I am so happy to report that Lou was right. I was overheating the silver and drawing more oxygen that way. Now I have a bright shiny rippled finish on top. Thanks again Lou and Steve!!!! Now to go pick up some more silver and fire up the furnace to melt a 100 ounce bar!!!!!! 8) well after refining it all anyway.


----------



## Jimmi (Aug 11, 2012)

Jimmi said:


> I am so happy to report that Lou was right. I was overheating the silver and drawing more oxygen that way. Now I have a bright shiny rippled finish on top. Thanks again Lou and Steve!!!! Now to go pick up some more silver and fire up the furnace to melt a 100 ounce bar!!!!!! 8) well after refining it all anyway.


----------



## Lou (Aug 11, 2012)

Nice, looks good. What does the flux look like? It should be only the slightest creme color (just slightly yellow and off white) if the silver is over 3N5. Usually you will see crystals on the surface if it is 3N5+. On 4N-5N+ silver, they will be half cm or larger planes and iridescent and your silver bar will have a weird holographic look to it.


----------



## Jimmi (Aug 12, 2012)

Lou, The flux was just a creamy color with no other colors present in the dish. And you can see the silver crystals you were speaking of on the surface of the side in the back. When I dropped the bar off to my friend he was very excited. The best looking 1 so far. 
I should also posted a picture of some of our 1 ounce bars as well. But I do not have any in my phone at this time. I'll get on that in the next couple of days. 8)


----------



## element47.5 (Aug 12, 2012)

Let us know when you need that hungus hook in the background to pick up your next pour! 

Nice job!


----------



## Jimmi (Aug 13, 2012)

Yeah those hooks are from the steel mill we scrapped. Just so happens to be where I got my first scrap silver too. The big hook is from an overhead Crane that was loaded with silver contacts and copper.I ended up with over 13 lbs of contacts out of that place ( between the cranes and the air breakers I bought from him for electric mmotor scrap price). The Guy that owned the place said I was crazy for spending time picking up all those little parts. And told me I was welcome to pocket them. Talk about a bonus! I even told him they had silver on them. He thought that they were only worth the copper they were attached to!!! Started calling it all pocket copper, because I would just find them on the ground and at the end of the day... I would have a few pounds of copper and some silver ta-boot!!! :mrgreen:


----------



## philddreamer (Aug 13, 2012)

> Started calling it all pocket copper, because I would just find them on the ground and at the end of the day... I would have a few pounds of copper and some silver ta-boot!!!

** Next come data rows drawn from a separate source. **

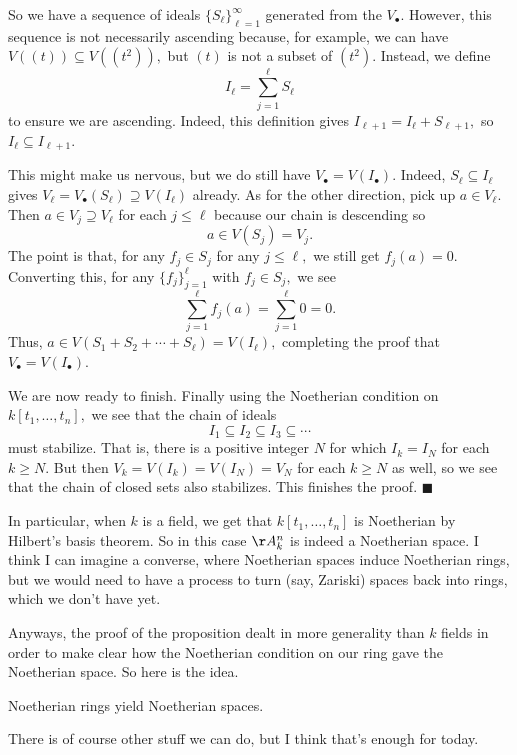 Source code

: So we have a sequence of ideals $\{S_\ell\}_{\ell=1}^\infty$ generated from the $V_\bullet.$ However, this sequence is not necessarily ascending because, for example, we can have $V((t))\subseteq V\left(\left(t^2\right)\right),$ but $(t)$ is not a subset of $\left(t^2\right).$ Instead, we define
\[I_\ell=\sum_{j=1}^\ell S_\ell\]
to ensure we are ascending. Indeed, this definition gives $I_{\ell+1}=I_\ell+S_{\ell+1},$ so $I_\ell\subseteq I_{\ell+1}.$ 

This might make us nervous, but we do still have $V_\bullet=V(I_\bullet).$ Indeed, $S_\ell\subseteq I_\ell$ gives $V_\ell=V_\bullet(S_\ell)\supseteq V(I_\ell)$ already. As for the other direction, pick up $a\in V_\ell.$ Then $a\in V_j\supseteq V_\ell$ for each $j\le\ell$ because our chain is descending so
\[a\in V(S_j)=V_j.\]
The point is that, for any $f_j\in S_j$ for any $j\le\ell,$ we still get $f_j(a)=0.$ Converting this, for any $\{f_j\}_{j=1}^\ell$ with $f_j\in S_j,$ we see
\[\sum_{j=1}^\ell f_j(a)=\sum_{j=1}^\ell0=0.\]
Thus, $a\in V(S_1+S_2+\cdots+S_\ell)=V(I_\ell),$ completing the proof that $V_\bullet=V(I_\bullet).$

We are now ready to finish. Finally using the Noetherian condition on $k[t_1,\ldots,t_n],$ we see that the chain of ideals
\[I_1\subseteq I_2\subseteq I_3\subseteq\cdots\]
must stabilize. That is, there is a positive integer $N$ for which $I_k=I_N$ for each $k\ge N.$ But then $V_k=V(I_k)=V(I_N)=V_N$ for each $k\ge N$ as well, so we see that the chain of closed sets also stabilizes. This finishes the proof. $\blacksquare$

In particular, when $k$ is a field, we get that $k[t_1,\ldots,t_n]$ is Noetherian by Hilbert's basis theorem. So in this case $\AA_k^n$ is indeed a Noetherian space. I think I can imagine a converse, where Noetherian spaces induce Noetherian rings, but we would need to have a process to turn (say, Zariski) spaces back into rings, which we don't have yet.

Anyways, the proof of the proposition dealt in more generality than $k$ fields in order to make clear how the Noetherian condition on our ring gave the Noetherian space. So here is the idea.
\begin{idea}
    Noetherian rings yield Noetherian spaces.
\end{idea}
There is of course other stuff we can do, but I think that's enough for today.

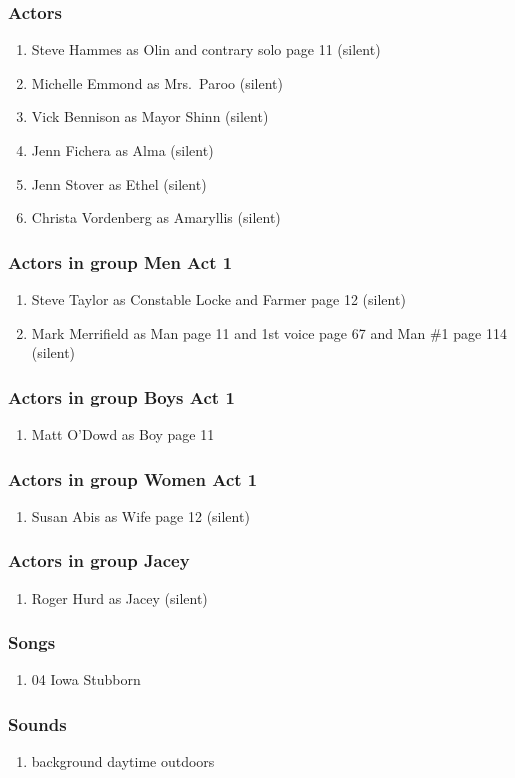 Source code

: \subsubsection{Actors}
\begin{enumerate}
\item Steve Hammes as Olin and contrary solo page 11 (silent)
\item Michelle Emmond as Mrs.~Paroo (silent)
\item Vick Bennison as Mayor Shinn (silent)
\item Jenn Fichera as Alma (silent)
\item Jenn Stover as Ethel (silent)
\item Christa Vordenberg as Amaryllis (silent)
\end{enumerate}
\subsubsection{Actors in group Men Act 1}
\begin{enumerate}
\item Steve Taylor as Constable Locke and Farmer page 12 (silent)
\item Mark Merrifield as Man page 11 and 1st voice page 67 and Man \#1 page 114 (silent)
\end{enumerate}
\subsubsection{Actors in group Boys Act 1}
\begin{enumerate}
\item Matt O'Dowd as Boy page 11
\end{enumerate}
\subsubsection{Actors in group Women Act 1}
\begin{enumerate}
\item Susan Abis as Wife page 12 (silent)
\end{enumerate}
\subsubsection{Actors in group Jacey}
\begin{enumerate}
\item Roger Hurd as Jacey (silent)
\end{enumerate}

\subsubsection{Songs}
\begin{enumerate}
\item 04 Iowa Stubborn
\end{enumerate}\subsubsection{Sounds}
\begin{enumerate}
\item background daytime outdoors
\end{enumerate}
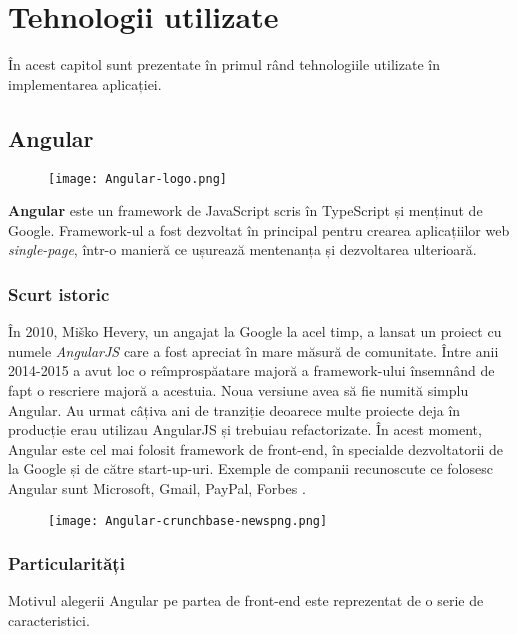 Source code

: \chapter{Tehnologii utilizate}

În acest capitol sunt prezentate în primul rând tehnologiile utilizate în implementarea aplicației.

\section{Angular}
\begin{figure}[H]
	\texttt{[image: Angular-logo.png]}
\end{figure}

\textbf{Angular} este un framework de JavaScript scris în TypeScript și menținut de Google. Framework-ul a fost dezvoltat în principal pentru crearea aplicațiilor web \textit{single-page}, într-o manieră ce ușurează mentenanța și dezvoltarea ulterioară.

\subsection{Scurt istoric}
În 2010, Miško Hevery, un angajat la Google la acel timp, a lansat un proiect cu numele \textit{AngularJS} care a fost apreciat în mare măsură de comunitate. Între anii 2014-2015 a avut loc o reîmprospăatare majoră a framework-ului însemnând de fapt o rescriere majoră a acestuia. Noua versiune avea să fie numită simplu Angular. Au urmat câțiva ani de tranziție deoarece multe proiecte deja în producție erau utilizau AngularJS și  trebuiau refactorizate. În acest moment, Angular este cel mai folosit framework de front-end, în specialde dezvoltatorii de la Google și de către start-up-uri. Exemple de companii recunoscute ce folosesc Angular sunt Microsoft, Gmail, PayPal, Forbes \cite{angular-history}.

\begin{figure}[H]
	\centering
	\texttt{[image: Angular-crunchbase-newspng.png]}
	\caption{\cite{angular-stats}}
\end{figure}

\subsection{Particularități}
Motivul alegerii Angular pe partea de front-end este reprezentat de o serie de caracteristici.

Jimmi, with all that "ta-boot" in your pockets... :roll: How did you managed to keep your pants up!? :lol: 
Phil


----------



## Jimmi (Aug 13, 2012)

They do tend to slip even with a belt. Not to mentioned the bruising from the cargo pockets swinging into my knees with every step
LOL all worth it in the end though. I also came away with a few other treasures like the hooks and old builders plates stainless screens ( for my silver cell) and lots of other cool things.


----------